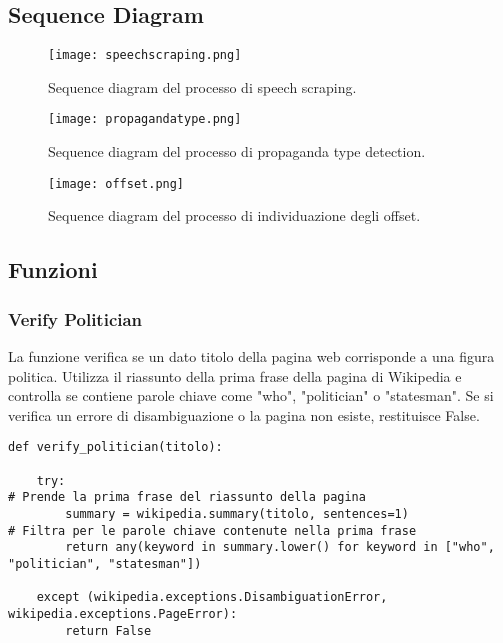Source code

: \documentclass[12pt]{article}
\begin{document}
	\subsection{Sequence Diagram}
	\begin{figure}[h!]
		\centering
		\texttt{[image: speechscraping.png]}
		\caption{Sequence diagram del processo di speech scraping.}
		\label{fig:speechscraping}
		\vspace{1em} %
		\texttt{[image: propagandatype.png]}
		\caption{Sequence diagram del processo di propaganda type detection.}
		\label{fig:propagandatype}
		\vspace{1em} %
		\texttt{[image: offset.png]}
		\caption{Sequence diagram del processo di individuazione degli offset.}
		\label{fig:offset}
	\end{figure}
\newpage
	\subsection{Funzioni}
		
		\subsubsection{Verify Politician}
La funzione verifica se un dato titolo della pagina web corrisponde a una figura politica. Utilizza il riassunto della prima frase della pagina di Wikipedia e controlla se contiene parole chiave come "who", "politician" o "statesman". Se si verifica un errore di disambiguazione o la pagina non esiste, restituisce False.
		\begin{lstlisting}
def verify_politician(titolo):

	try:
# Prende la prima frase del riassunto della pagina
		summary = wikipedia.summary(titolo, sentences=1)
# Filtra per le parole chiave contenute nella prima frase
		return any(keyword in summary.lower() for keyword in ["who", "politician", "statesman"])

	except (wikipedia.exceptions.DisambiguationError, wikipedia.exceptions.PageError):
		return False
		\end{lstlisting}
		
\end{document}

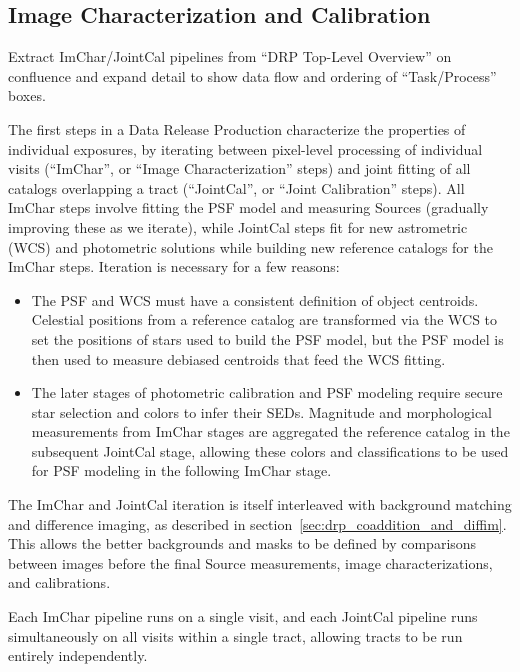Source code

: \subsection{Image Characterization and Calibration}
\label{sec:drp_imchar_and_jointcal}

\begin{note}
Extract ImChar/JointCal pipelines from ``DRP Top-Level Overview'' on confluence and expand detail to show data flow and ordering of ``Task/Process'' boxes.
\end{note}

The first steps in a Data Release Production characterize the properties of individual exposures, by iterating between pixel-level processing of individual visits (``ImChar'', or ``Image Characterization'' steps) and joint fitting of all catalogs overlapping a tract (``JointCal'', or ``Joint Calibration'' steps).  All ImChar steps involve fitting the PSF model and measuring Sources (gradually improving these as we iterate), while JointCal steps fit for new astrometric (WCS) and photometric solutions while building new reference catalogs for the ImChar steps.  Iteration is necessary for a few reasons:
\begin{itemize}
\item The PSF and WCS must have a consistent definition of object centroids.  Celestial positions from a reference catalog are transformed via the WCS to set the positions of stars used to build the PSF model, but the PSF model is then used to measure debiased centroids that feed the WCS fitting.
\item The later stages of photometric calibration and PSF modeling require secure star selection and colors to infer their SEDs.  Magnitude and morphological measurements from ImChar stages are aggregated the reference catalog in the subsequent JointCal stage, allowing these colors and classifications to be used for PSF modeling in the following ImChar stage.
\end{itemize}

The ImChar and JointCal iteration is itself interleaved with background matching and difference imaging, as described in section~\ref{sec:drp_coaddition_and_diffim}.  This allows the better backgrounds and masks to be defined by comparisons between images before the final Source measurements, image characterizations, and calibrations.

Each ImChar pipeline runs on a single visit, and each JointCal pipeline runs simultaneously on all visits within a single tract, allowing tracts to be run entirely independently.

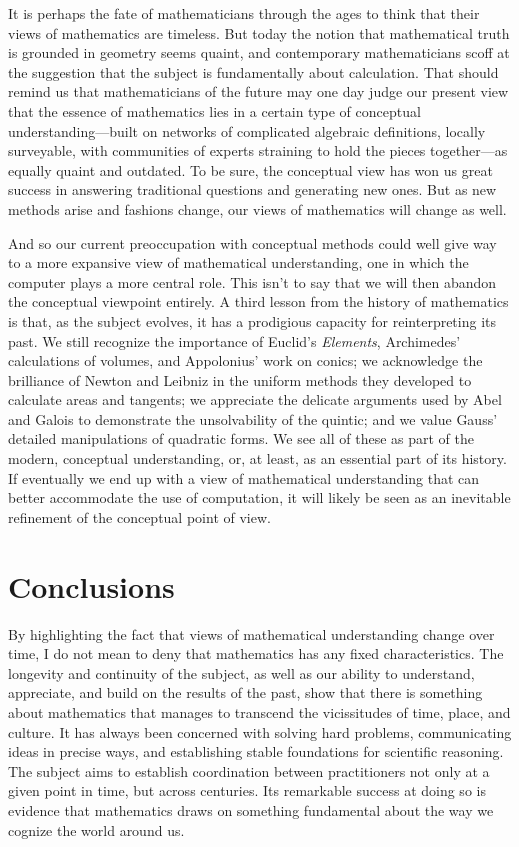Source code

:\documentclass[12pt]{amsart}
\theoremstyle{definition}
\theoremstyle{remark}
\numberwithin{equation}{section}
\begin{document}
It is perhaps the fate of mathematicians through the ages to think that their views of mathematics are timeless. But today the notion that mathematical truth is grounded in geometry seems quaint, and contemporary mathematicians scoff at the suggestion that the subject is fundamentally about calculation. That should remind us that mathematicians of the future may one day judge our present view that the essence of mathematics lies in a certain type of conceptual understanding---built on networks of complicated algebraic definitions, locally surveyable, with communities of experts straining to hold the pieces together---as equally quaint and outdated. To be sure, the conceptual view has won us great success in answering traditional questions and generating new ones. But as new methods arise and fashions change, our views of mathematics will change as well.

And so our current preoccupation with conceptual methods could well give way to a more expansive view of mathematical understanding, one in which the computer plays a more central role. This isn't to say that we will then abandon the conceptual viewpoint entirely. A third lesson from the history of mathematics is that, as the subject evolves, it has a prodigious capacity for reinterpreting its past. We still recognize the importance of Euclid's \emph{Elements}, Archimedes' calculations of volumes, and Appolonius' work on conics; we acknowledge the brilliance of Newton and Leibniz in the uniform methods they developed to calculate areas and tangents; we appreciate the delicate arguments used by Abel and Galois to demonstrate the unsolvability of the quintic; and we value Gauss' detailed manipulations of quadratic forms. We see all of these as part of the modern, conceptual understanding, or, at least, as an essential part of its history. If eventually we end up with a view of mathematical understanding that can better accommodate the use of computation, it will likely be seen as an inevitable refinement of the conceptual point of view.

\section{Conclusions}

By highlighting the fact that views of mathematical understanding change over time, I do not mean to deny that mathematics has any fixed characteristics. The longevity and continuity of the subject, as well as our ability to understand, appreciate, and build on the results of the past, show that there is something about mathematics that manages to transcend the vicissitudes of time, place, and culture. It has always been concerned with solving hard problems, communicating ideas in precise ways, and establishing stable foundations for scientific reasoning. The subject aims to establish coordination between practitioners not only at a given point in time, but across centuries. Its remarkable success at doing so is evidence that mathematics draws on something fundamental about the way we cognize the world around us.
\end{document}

* * *

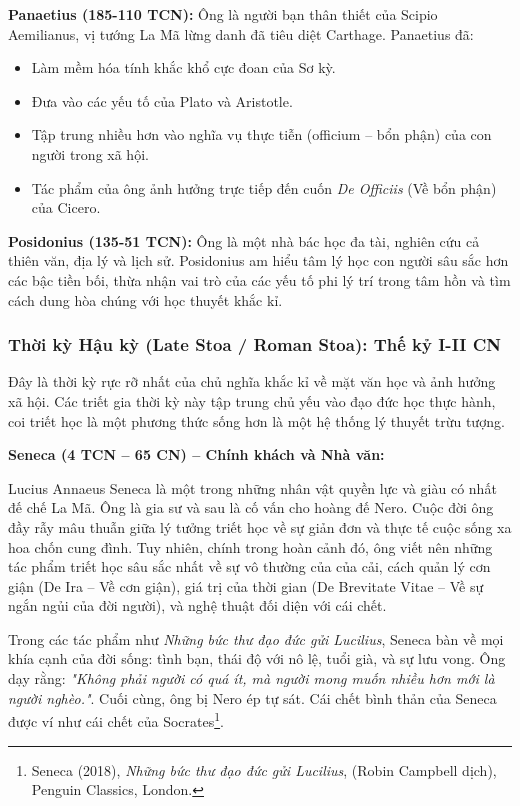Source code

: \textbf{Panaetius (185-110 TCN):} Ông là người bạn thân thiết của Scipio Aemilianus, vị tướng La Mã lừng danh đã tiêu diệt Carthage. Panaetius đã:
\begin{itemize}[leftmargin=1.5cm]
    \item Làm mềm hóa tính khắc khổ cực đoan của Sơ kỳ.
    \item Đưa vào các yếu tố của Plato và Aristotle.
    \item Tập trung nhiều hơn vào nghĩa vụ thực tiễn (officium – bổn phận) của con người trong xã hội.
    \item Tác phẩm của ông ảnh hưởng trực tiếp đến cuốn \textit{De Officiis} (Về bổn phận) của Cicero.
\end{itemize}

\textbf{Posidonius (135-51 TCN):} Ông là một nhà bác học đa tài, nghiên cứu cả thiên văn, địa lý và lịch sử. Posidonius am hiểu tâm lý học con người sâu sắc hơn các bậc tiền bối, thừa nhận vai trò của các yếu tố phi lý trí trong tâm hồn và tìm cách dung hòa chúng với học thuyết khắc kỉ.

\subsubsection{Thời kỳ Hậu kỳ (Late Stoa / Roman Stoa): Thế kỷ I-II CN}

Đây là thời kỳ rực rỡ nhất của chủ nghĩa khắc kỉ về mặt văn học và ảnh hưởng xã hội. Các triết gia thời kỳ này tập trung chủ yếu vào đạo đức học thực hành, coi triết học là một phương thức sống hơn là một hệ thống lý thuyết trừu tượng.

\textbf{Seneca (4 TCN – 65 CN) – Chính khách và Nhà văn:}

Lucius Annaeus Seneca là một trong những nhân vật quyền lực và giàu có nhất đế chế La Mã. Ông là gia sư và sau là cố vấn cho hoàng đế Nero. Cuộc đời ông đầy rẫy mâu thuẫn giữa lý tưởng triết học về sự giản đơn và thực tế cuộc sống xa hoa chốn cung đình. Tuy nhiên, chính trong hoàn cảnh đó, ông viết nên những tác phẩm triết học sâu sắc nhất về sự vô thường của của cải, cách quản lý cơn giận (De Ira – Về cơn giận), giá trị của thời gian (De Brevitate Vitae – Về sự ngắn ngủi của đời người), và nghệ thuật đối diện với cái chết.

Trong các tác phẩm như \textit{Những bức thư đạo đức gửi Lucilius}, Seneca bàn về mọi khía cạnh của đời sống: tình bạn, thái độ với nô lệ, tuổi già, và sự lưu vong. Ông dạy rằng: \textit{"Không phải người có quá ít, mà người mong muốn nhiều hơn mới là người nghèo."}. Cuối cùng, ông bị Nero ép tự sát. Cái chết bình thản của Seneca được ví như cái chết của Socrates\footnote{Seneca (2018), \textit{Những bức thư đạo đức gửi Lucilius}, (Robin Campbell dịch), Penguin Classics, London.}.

==

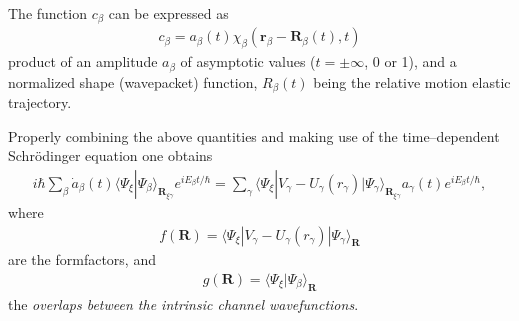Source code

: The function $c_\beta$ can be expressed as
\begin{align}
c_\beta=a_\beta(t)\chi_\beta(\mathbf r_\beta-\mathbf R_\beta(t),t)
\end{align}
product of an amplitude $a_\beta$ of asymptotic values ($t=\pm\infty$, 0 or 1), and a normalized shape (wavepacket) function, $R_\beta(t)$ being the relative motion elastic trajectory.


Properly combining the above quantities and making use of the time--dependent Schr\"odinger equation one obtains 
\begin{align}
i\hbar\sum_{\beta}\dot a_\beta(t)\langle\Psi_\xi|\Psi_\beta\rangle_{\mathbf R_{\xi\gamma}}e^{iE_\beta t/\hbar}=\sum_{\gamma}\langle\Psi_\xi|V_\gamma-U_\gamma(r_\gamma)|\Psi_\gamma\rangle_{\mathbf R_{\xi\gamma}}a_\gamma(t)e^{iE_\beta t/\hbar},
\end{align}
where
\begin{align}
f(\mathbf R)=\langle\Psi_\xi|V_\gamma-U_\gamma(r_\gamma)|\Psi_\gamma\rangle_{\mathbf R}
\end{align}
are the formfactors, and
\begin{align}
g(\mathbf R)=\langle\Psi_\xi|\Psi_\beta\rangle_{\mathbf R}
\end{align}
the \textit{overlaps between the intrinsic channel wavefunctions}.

▶ Your instructions: Among the lines above, repeat exactly those from the line with "phận) của Cicero." to the line with "CN) – Chính", counting both ends.

▶ Answer to this task:
    \item Tác phẩm của ông ảnh hưởng trực tiếp đến cuốn \textit{De Officiis} (Về bổn phận) của Cicero.
\end{itemize}

\textbf{Posidonius (135-51 TCN):} Ông là một nhà bác học đa tài, nghiên cứu cả thiên văn, địa lý và lịch sử. Posidonius am hiểu tâm lý học con người sâu sắc hơn các bậc tiền bối, thừa nhận vai trò của các yếu tố phi lý trí trong tâm hồn và tìm cách dung hòa chúng với học thuyết khắc kỉ.

\subsubsection{Thời kỳ Hậu kỳ (Late Stoa / Roman Stoa): Thế kỷ I-II CN}

Đây là thời kỳ rực rỡ nhất của chủ nghĩa khắc kỉ về mặt văn học và ảnh hưởng xã hội. Các triết gia thời kỳ này tập trung chủ yếu vào đạo đức học thực hành, coi triết học là một phương thức sống hơn là một hệ thống lý thuyết trừu tượng.

\textbf{Seneca (4 TCN – 65 CN) – Chính khách và Nhà văn:}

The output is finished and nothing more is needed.